Work request:
Word for word, give every line of the listing again.

------------------------------------------------------------------------

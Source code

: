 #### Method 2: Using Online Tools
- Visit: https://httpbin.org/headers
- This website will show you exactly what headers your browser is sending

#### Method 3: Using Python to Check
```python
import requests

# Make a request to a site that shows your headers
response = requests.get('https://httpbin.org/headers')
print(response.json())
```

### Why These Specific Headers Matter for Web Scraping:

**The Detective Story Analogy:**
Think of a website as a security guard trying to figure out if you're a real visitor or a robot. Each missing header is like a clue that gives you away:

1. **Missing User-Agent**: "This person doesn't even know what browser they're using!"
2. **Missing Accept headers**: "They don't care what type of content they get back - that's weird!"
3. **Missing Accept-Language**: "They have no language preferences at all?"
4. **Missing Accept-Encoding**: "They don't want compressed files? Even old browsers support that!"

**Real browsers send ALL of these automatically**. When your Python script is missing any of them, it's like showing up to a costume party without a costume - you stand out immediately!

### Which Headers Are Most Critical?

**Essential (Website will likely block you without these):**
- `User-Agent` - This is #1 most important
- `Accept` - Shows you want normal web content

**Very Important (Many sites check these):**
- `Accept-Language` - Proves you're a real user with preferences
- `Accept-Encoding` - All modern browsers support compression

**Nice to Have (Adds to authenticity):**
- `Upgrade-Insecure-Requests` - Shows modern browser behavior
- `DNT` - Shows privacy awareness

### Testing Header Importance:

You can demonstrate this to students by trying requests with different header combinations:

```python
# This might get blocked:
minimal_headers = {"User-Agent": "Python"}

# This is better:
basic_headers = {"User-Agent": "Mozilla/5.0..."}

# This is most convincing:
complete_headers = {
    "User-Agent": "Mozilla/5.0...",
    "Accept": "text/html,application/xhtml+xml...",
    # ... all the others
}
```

------------------------------------------------------------------------

Solution:
Source code

: #### Method 2: Using Online Tools
- Visit: https://httpbin.org/headers
- This website will show you exactly what headers your browser is sending

#### Method 3: Using Python to Check
```python
import requests

# Make a request to a site that shows your headers
response = requests.get('https://httpbin.org/headers')
print(response.json())
```

### Why These Specific Headers Matter for Web Scraping:

**The Detective Story Analogy:**
Think of a website as a security guard trying to figure out if you're a real visitor or a robot. Each missing header is like a clue that gives you away:

1. **Missing User-Agent**: "This person doesn't even know what browser they're using!"
2. **Missing Accept headers**: "They don't care what type of content they get back - that's weird!"
3. **Missing Accept-Language**: "They have no language preferences at all?"
4. **Missing Accept-Encoding**: "They don't want compressed files? Even old browsers support that!"

**Real browsers send ALL of these automatically**. When your Python script is missing any of them, it's like showing up to a costume party without a costume - you stand out immediately!

### Which Headers Are Most Critical?

**Essential (Website will likely block you without these):**
- `User-Agent` - This is #1 most important
- `Accept` - Shows you want normal web content

**Very Important (Many sites check these):**
- `Accept-Language` - Proves you're a real user with preferences
- `Accept-Encoding` - All modern browsers support compression

**Nice to Have (Adds to authenticity):**
- `Upgrade-Insecure-Requests` - Shows modern browser behavior
- `DNT` - Shows privacy awareness

### Testing Header Importance:

You can demonstrate this to students by trying requests with different header combinations:

```python
# This might get blocked:
minimal_headers = {"User-Agent": "Python"}

# This is better:
basic_headers = {"User-Agent": "Mozilla/5.0..."}

# This is most convincing:
complete_headers = {
    "User-Agent": "Mozilla/5.0...",
    "Accept": "text/html,application/xhtml+xml...",
    # ... all the others
}
```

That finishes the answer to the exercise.